* _Your instructions_:
Within the entries below, find the portion that opens with the line containing "Aerosol Representation and" and closes with the line containing "Important wet deposition". Retype that portion exactly and only.

Records from a data collection:
- - -

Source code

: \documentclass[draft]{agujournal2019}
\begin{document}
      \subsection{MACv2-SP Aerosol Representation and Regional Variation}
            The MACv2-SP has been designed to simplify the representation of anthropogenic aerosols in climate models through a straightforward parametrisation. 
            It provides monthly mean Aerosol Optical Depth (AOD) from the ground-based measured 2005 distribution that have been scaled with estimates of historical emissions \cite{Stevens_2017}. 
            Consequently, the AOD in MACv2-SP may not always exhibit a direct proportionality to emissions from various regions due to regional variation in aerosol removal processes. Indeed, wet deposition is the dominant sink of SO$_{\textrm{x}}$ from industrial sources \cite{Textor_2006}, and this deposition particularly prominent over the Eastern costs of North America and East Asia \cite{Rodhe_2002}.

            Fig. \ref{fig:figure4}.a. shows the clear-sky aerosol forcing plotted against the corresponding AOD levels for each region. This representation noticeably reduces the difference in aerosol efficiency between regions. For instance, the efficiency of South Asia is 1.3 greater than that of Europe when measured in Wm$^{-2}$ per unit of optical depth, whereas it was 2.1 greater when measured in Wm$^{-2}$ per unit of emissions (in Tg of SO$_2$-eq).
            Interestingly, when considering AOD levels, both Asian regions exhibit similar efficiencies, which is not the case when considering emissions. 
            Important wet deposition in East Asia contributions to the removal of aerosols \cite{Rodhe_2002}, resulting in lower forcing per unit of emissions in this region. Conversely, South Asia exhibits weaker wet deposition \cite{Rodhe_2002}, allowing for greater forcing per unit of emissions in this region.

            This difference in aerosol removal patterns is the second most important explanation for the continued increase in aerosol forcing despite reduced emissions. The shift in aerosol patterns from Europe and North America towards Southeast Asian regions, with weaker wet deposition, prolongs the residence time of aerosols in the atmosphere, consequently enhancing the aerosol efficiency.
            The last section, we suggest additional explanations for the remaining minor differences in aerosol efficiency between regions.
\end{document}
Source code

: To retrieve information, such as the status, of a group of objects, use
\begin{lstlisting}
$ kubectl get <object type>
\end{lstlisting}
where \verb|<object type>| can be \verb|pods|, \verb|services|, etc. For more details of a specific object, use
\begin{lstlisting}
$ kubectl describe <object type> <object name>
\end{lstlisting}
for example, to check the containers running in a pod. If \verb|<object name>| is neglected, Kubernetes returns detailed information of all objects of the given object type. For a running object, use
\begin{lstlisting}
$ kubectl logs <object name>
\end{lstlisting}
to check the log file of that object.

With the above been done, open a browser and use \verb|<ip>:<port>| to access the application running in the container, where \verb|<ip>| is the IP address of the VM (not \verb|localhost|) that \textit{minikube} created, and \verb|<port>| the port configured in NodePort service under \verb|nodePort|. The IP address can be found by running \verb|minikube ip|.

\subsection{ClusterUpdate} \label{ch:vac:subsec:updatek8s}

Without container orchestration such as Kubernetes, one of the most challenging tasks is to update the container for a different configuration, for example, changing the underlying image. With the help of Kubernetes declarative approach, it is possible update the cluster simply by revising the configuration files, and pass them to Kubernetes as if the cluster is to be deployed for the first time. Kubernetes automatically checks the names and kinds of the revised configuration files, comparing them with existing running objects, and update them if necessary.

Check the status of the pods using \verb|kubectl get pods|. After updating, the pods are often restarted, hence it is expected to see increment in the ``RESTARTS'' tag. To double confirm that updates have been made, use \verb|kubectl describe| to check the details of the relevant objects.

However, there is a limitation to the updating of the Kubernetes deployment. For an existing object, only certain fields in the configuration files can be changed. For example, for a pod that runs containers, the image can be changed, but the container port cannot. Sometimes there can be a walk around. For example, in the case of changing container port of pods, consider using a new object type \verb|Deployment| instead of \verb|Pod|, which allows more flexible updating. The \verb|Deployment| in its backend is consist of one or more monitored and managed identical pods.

- - -

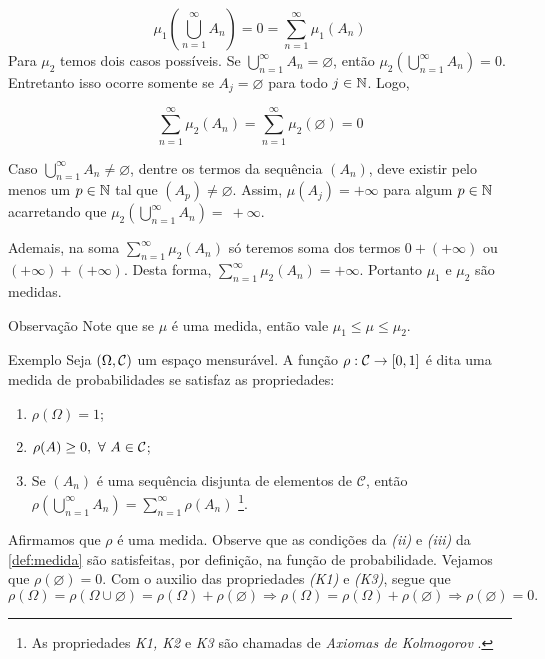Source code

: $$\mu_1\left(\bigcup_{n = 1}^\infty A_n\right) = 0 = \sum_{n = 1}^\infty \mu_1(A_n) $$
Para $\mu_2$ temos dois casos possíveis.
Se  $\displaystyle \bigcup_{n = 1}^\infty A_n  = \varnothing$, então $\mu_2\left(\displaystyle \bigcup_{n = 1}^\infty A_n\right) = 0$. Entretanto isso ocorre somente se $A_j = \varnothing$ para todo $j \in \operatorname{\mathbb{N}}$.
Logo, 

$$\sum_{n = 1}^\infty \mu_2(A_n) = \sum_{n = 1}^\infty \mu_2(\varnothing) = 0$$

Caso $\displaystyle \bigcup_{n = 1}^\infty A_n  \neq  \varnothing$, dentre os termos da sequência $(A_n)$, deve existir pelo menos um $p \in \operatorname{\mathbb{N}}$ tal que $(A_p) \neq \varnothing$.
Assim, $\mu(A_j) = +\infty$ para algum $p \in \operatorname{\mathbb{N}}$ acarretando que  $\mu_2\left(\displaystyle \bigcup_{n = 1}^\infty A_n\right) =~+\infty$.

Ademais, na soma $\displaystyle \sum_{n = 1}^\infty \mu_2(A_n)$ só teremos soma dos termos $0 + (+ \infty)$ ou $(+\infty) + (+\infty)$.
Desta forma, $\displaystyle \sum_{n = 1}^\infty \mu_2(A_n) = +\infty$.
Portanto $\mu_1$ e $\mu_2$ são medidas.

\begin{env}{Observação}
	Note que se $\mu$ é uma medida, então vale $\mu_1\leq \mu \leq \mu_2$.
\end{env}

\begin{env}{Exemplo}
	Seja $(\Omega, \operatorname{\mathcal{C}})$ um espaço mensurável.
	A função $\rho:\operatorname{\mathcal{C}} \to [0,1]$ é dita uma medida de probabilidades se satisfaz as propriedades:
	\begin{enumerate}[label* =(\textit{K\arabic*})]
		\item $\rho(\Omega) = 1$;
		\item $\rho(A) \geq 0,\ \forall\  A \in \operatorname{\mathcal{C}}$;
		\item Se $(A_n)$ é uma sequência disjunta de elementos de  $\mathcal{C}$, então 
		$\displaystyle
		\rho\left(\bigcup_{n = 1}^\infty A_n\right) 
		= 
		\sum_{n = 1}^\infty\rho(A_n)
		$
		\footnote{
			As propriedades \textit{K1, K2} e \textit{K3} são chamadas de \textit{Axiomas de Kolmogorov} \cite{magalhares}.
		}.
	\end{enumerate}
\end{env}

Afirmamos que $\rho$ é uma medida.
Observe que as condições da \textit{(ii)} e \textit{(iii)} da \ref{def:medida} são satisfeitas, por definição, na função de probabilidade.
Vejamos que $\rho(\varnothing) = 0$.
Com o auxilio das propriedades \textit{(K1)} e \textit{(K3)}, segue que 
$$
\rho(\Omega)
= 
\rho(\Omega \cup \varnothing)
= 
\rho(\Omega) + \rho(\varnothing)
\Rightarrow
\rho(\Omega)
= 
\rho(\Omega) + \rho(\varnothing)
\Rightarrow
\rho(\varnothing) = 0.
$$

- - -

* _Task output_:
      \subsection{MACv2-SP Aerosol Representation and Regional Variation}
            The MACv2-SP has been designed to simplify the representation of anthropogenic aerosols in climate models through a straightforward parametrisation. 
            It provides monthly mean Aerosol Optical Depth (AOD) from the ground-based measured 2005 distribution that have been scaled with estimates of historical emissions \cite{Stevens_2017}. 
            Consequently, the AOD in MACv2-SP may not always exhibit a direct proportionality to emissions from various regions due to regional variation in aerosol removal processes. Indeed, wet deposition is the dominant sink of SO$_{\textrm{x}}$ from industrial sources \cite{Textor_2006}, and this deposition particularly prominent over the Eastern costs of North America and East Asia \cite{Rodhe_2002}.

            Fig. \ref{fig:figure4}.a. shows the clear-sky aerosol forcing plotted against the corresponding AOD levels for each region. This representation noticeably reduces the difference in aerosol efficiency between regions. For instance, the efficiency of South Asia is 1.3 greater than that of Europe when measured in Wm$^{-2}$ per unit of optical depth, whereas it was 2.1 greater when measured in Wm$^{-2}$ per unit of emissions (in Tg of SO$_2$-eq).
            Interestingly, when considering AOD levels, both Asian regions exhibit similar efficiencies, which is not the case when considering emissions. 
            Important wet deposition in East Asia contributions to the removal of aerosols \cite{Rodhe_2002}, resulting in lower forcing per unit of emissions in this region. Conversely, South Asia exhibits weaker wet deposition \cite{Rodhe_2002}, allowing for greater forcing per unit of emissions in this region.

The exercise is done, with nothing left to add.